American featherweight boxer (1924-1987)

Freddie Russo (October 3, 1924 – 1987) was an American featherweight boxer who won the New Jersey Golden Gloves title on four occasions and defeated four world champions during his career, though he never won a title himself in a career in which he had an overall record of 102-14-4..

Born in Brooklyn, Russo was raised in Rahway, New Jersey. He received his first set of gloves as a four-year-old, a gift from an older brother, and the two started boxing each other. After winning a series of fights at school with classmates, he started fighting—and beating—fellow students in higher grades. His parents entered him into an instructional boxing program run by the local Police Athletic League, which became his gateway to amateur boxing. As an amateur, he was a four-time winner of the state Golden Gloves title.
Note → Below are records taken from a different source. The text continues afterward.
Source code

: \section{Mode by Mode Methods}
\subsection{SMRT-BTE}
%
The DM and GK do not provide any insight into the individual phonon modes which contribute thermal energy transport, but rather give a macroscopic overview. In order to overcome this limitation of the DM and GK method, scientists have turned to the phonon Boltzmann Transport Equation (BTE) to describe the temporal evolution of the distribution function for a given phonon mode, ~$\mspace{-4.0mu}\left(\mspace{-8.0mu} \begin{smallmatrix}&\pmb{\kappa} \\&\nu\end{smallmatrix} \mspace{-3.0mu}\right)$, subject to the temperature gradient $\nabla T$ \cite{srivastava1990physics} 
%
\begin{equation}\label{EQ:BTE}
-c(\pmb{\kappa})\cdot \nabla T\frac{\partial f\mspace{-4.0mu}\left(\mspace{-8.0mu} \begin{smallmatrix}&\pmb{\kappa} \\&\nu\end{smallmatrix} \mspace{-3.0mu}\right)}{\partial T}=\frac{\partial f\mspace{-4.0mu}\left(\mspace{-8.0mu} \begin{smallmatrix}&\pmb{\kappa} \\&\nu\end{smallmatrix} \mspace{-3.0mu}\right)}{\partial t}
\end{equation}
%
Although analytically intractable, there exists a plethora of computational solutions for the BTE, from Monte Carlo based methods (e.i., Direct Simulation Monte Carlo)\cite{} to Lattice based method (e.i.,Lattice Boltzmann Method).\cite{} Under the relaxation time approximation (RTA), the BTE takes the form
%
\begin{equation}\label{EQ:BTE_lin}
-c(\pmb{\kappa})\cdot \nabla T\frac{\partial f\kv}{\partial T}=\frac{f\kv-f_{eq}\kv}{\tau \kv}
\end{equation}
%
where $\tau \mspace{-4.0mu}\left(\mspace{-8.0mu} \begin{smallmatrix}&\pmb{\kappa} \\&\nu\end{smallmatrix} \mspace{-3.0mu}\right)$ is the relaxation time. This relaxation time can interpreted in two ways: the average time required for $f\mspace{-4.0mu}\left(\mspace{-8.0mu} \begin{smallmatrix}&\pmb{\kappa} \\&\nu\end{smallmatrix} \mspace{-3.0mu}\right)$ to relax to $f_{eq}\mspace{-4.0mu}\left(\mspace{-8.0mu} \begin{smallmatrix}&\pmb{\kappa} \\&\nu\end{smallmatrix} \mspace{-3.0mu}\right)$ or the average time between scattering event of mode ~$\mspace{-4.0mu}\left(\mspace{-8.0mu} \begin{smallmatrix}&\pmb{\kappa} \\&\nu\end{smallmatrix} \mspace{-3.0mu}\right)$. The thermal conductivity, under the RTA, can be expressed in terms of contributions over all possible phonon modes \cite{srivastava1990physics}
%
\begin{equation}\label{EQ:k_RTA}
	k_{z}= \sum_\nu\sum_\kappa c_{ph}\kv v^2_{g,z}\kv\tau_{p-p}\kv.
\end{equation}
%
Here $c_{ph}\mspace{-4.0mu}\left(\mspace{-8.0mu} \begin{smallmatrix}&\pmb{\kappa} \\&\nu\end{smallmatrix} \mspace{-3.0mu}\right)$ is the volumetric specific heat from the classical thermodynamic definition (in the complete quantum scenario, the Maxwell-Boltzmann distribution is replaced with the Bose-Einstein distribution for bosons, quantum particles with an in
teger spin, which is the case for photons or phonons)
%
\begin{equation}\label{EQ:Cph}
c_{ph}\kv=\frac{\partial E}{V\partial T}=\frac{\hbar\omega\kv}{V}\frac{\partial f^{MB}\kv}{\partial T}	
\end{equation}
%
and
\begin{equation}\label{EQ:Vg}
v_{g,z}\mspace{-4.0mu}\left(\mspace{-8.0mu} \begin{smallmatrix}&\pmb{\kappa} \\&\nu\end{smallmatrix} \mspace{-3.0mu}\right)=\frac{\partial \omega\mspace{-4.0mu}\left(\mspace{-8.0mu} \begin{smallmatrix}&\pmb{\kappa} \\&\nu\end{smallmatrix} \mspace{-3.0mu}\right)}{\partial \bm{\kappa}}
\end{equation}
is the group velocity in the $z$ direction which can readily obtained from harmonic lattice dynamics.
He turned professional in April 1943, at the age of 18. With Irving Cohen as his manager and Whitey Bimstein as his trainer, he proceeded to go undefeated in his first 51 fights, which included wins against former world featherweight champions Mike Belloise, Harry Jeffra, and Jackie Wilson. A knockout of George Knox gave Russo the state's featherweight title, but he rejected the belt that came with the victory, saying that "it's the World Championship that I'm after". In July 1945, he fought Sal Bartolo in front of more than 10,000 fans at Madison Square Garden for the National Boxing Association featherweight title in the night's featured bout, losing his first professional fight by decision in ten rounds.

He was inducted into the New Jersey Boxing Hall of Fame in 1985.